Yuki Ishii will feature for Hisamitsu Springs

Tokyo, Japan, October 15, 2020 – On October 17, the Japanese Women’s V.League Division 1 (V1 Women) will start a four-month-long season ending with the final on February 21, 2021. 

The twelve teams playing in the V1 Women’s League will play each other twice in a 22-match regular season. At the end of the regular season, the teams will be split into finishing groups 1st to 4th, 5th to 8th and 9th to 12th. In each of these groups there will be semifinal matches, and position playoff matches to determine the final positions within each group. In the 9th to 12th group, the bottom two teams will then play against the top two teams of the V2 Women’s League for promotion and relegation. Now let us move onto the teams.

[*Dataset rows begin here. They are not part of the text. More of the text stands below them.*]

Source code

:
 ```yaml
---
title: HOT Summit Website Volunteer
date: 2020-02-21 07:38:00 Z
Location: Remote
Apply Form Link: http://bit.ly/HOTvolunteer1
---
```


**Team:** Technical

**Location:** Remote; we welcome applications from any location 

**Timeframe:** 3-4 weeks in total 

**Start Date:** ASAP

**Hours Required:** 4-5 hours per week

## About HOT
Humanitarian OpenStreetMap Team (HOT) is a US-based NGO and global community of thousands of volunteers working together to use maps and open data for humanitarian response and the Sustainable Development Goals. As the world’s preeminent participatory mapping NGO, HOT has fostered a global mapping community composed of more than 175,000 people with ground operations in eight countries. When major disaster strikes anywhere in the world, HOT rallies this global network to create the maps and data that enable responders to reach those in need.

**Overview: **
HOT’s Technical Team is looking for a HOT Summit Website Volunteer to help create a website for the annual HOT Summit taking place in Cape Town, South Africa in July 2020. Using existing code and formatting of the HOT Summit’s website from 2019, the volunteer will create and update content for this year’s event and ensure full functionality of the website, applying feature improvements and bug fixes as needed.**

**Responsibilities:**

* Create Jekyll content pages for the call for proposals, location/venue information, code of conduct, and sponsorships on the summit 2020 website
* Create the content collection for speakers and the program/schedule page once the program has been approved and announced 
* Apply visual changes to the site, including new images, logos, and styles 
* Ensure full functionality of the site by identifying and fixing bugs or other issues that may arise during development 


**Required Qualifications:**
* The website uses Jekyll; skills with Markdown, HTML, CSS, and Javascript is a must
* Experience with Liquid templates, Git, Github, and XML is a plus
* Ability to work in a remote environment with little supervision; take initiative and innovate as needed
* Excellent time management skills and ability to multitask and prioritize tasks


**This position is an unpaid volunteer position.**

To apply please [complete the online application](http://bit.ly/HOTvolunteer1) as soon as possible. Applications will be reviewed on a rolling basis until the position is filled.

JT Marvelous, based in Osaka, are the defending champions (6th time) led by American opposite Andrea Drews and Japanese women’s national team libero Mako Kobata. Despite their championship victory last year, only three players including Kobata, Kotona Hayashi and Aika Akutagawa were named to the 2020 Japanese women’s national team. Setter Aki Momii was critical in setting up Drews, who was the league’s MVP in the 2019-2020 season, and will like to show why she should be on the Japanese national team in the 2021 season. Thatdao Nuekjang of Thailand also signed with the Marvelous in September.

Okayama Seagulls, led by Japanese women’s national team setter Haruka Miyashita, finished second last season, for the second time in their history. The Seagulls have not signed a foreigner and have brought back most of their squad that went five sets in last year’s final against JT Marvelous. An additional year of experience for this team may push them to the top.

Saitama Ageo Medics, based in the city of Ageo, Saitama prefecture, surprised the league with a third place finish last year. Jaja Santiago returns as Saitama’s ASEAN player. By league rules each team can have two foreigners, one from an ASEAN country and one from elsewhere around the world.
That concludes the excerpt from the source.